Monday, November 3, 2014

What to Gift the Beneficiary Who Has it All

Washington State has one of the smoothest, least intrusive probate systems in the country.  In fact, it might be the easiest.  The trade off, however, is that Washington has an estate tax. If your estate has over $2,000,000, adjusted for inflation as of 2013, you are paying a tax.  In fact, at the highest level, Washington has the most onerous rates of any estate tax in the country.

There are many complex solutions to this problem.  I often believe in simplicity, and there are few things simpler than a formal, structured gifting plan done at the proper time.  Many people are aware of the $14,000 gift tax exemption.  A person can give $14,000 to as many people as they please without having to file a gift tax return.  This $14,000 also does not count against the total federal exemption of $5.34 million.  This means you can give $14,000 to a hundred people, lower your estate value by $1,400,000, and still have $5.34 million left to gift.

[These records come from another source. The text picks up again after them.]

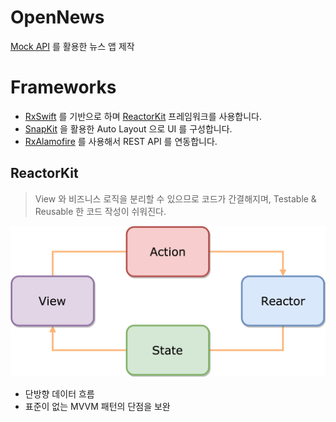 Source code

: # OpenNews

[Mock API](https://mockapi.io) 를 활용한 뉴스 앱 제작

# Frameworks

- [RxSwift](https://github.com/ReactiveX/RxSwift) 를 기반으로 하며 [ReactorKit](https://github.com/ReactorKit/ReactorKit) 프레임워크를 사용합니다.
- [SnapKit](https://github.com/SnapKit/SnapKit) 을 활용한 Auto Layout 으로 UI 를 구성합니다.
- [RxAlamofire](https://github.com/RxSwiftCommunity/RxAlamofire) 를 사용해서 REST API 를 연동합니다.

## ReactorKit

> View 와 비즈니스 로직을 분리할 수 있으므로 코드가 간결해지며, Testable & Reusable 한 코드 작성이 쉬워진다.
> 

![Untitled](ReactorKitImages/Concept.png)

- 단방향 데이터 흐름
- 표준이 없는 MVVM 패턴의 단점을 보완
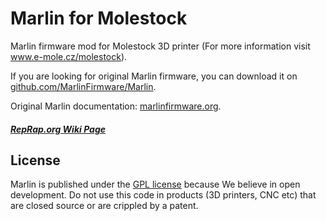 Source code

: # Marlin for Molestock

Marlin firmware mod for Molestock 3D printer (For more information visit www.e-mole.cz/molestock).

If you are looking for original Marlin firmware, you can download it on [github.com/MarlinFirmware/Marlin](https://github.com/MarlinFirmware/Marlin).

Original Marlin documentation: [marlinfirmware.org](http://www.marlinfirmware.org).

##### [RepRap.org Wiki Page](http://reprap.org/wiki/Marlin)

## License

Marlin is published under the [GPL license](/Documentation/COPYING.md) because We believe in open development.
Do not use this code in products (3D printers, CNC etc) that are closed source or are crippled by a patent.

The $14,000 is a fine start, but in order to get below the Washington threshold, I recommend the client do some heavy gifting.  So long as there is no worry about edging against the federal limit, using up some of the $5.34 million exemption to get under the Washington estate tax level is a sound idea.  

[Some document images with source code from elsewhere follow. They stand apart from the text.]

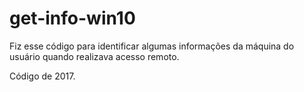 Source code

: # get-info-win10

Fiz esse código para identificar algumas informações da máquina do usuário quando realizava acesso remoto.

Código de 2017.
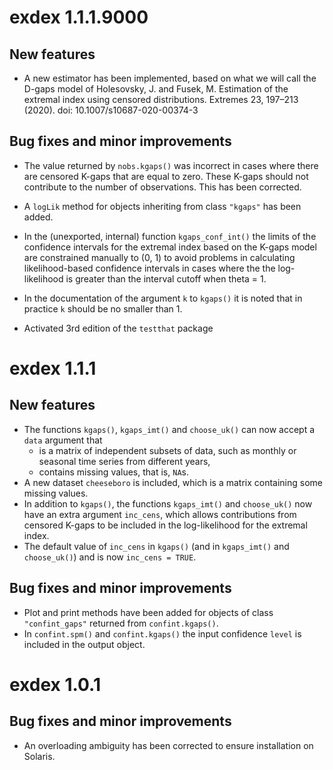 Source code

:# exdex 1.1.1.9000

## New features

* A new estimator has been implemented, based on what we will call the D-gaps model of Holesovsky, J. and Fusek, M. Estimation of the extremal index using censored distributions. Extremes 23, 197–213 (2020). doi: 10.1007/s10687-020-00374-3

## Bug fixes and minor improvements

* The value returned by `nobs.kgaps()` was incorrect in cases where there are censored K-gaps that are equal to zero.  These K-gaps should not contribute to the number of observations. This has been corrected.

* A `logLik` method for objects inheriting from class `"kgaps"` has been added. 

* In the (unexported, internal) function `kgaps_conf_int()` the limits of the confidence intervals for the extremal index based on the K-gaps model are constrained manually to (0, 1) to avoid problems in calculating likelihood-based confidence intervals in cases where the the log-likelihood is greater than the interval cutoff when theta = 1.

* In the documentation of the argument `k` to `kgaps()` it is noted that in practice `k` should be no smaller than 1.

* Activated 3rd edition of the `testthat` package

# exdex 1.1.1

## New features

* The functions `kgaps()`, `kgaps_imt()` and `choose_uk()` can now accept a `data` argument that
    - is a matrix of independent subsets of data, such as monthly or seasonal time series from different years,
    - contains missing values, that is, `NA`s. 
* A new dataset `cheeseboro` is included, which is a matrix containing some missing values.
* In addition to `kgaps()`, the functions `kgaps_imt()` and `choose_uk()` now have an extra argument `inc_cens`, which allows contributions from censored K-gaps to be included in the log-likelihood for the extremal index.
* The default value of `inc_cens` in `kgaps()` (and in `kgaps_imt()` and `choose_uk()`) and is now `inc_cens = TRUE`.

## Bug fixes and minor improvements

* Plot and print methods have been added for objects of class `"confint_gaps"` returned from `confint.kgaps()`.
* In `confint.spm()` and `confint.kgaps()` the input confidence `level` is included in the output object.

# exdex 1.0.1

## Bug fixes and minor improvements

* An overloading ambiguity has been corrected to ensure installation on Solaris.

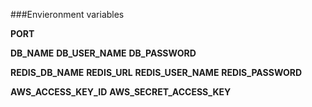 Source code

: ###Envieronment variables

**PORT**

**DB_NAME**
**DB_USER_NAME**
**DB_PASSWORD**

**REDIS_DB_NAME**
**REDIS_URL**
**REDIS_USER_NAME**
**REDIS_PASSWORD**


**AWS_ACCESS_KEY_ID**
**AWS_SECRET_ACCESS_KEY**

The question, though, is what to gift?

The key to this choice is what is known as the cost basis.  The cost basis is what you pay capital gains on if you sell an item.  What a beneficiary pays when they sell an item depends on whether they inherit it or receive it as a gift.  This is because of the "step up basis."  Let me illustrate.  Your mother and father bought a house in 1955 and stayed with that house through thick and thin.  When they bought that house in those halcyon days, they paid $45,000.  It just so happens that house is now worth $550,000.  If your parents gift you that house, retaining a life interest, your cost basis is the same as theirs.  That means if you then sell the house for $600,000, you are paying for capital gains of everything over $45,000.  On the other hand, if you inherit the house, you receive a step up basis.  Put simply, the basis steps up to the value at which you received it.  Now, you are only paying capital gains on $50,000 profit.

The key to gifting is to choose assets that have not increased much in value.  Cash will do it.  A stock recently purchased will do it.  Basically, anything that is worth now what it was worth when purchased.

Gifting is an enjoyable part of estate planning.  I like coming up with a game plan.  I always tell clients, however, that our game plan is slow and steady.  The lesson with gifting is like most other lessons involving taxes: if you get cute, they will get you.